Enhanced BreastNet Architecture and Comparison with State-of-the-Art Models
Mohammed Ali Shaik, E Ravithreyini · 2024
This paper proposes a deep learning design Enhanced BreastNet enhances the effectiveness of detection of breast cancer whilst preserving computational efficiency. New components such as residual blocks, inception modules and attention techniques are integrated into the current designs with this model. While training deeper networks, Enhanced BreastNet uses ResNet-inspired residual blocks, extracting features at multiple scales, go through GoogLeNet-inspired inception modules and improves feature extraction through attention procedures, known as Squeeze-and-Excitation blocks. Leaky ReLU and Clipped ReLU are used as activation functions in the architecture because they are highly effective in making the models more robust and helping the gradients to flow properly.
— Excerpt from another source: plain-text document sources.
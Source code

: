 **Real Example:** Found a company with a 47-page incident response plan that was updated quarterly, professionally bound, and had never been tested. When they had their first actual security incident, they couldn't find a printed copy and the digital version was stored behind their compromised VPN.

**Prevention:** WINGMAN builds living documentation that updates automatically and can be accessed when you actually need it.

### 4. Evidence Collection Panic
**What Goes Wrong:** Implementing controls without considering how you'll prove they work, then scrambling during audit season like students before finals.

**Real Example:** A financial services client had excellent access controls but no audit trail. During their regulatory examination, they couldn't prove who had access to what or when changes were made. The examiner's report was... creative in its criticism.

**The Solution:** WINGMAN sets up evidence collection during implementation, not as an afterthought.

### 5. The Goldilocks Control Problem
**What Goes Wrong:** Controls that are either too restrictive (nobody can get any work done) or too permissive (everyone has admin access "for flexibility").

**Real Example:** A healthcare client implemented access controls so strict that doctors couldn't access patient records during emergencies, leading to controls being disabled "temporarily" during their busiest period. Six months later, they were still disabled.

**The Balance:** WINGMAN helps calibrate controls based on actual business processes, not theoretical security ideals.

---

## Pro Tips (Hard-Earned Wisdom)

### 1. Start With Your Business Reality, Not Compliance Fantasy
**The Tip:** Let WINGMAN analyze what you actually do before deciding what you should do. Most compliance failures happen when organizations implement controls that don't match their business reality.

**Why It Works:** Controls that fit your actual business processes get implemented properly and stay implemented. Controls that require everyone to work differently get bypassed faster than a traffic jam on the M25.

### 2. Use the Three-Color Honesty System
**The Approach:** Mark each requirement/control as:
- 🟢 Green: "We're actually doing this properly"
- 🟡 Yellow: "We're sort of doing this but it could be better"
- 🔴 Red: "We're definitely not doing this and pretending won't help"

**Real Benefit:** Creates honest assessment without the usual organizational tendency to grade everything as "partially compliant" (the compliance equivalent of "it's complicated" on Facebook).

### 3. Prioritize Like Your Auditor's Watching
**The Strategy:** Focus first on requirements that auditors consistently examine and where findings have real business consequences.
The Enhanced BreastNet has highest accuracy of 94. 23% accuracy and 0. 1755 loss. This is much better than XceptionNet that achieved only 93 out of our targets. 13% accuracy. Correlation analysis proves the credibility of the model constructed as it strengthens the features extracted as well as the classification done for breast cancer indicators and they reveal significant relationships between them. It can be mentioned that the given model offers good flexibility and, thus, can be used for various medical imaging tasks apart from the detection of breast cancer.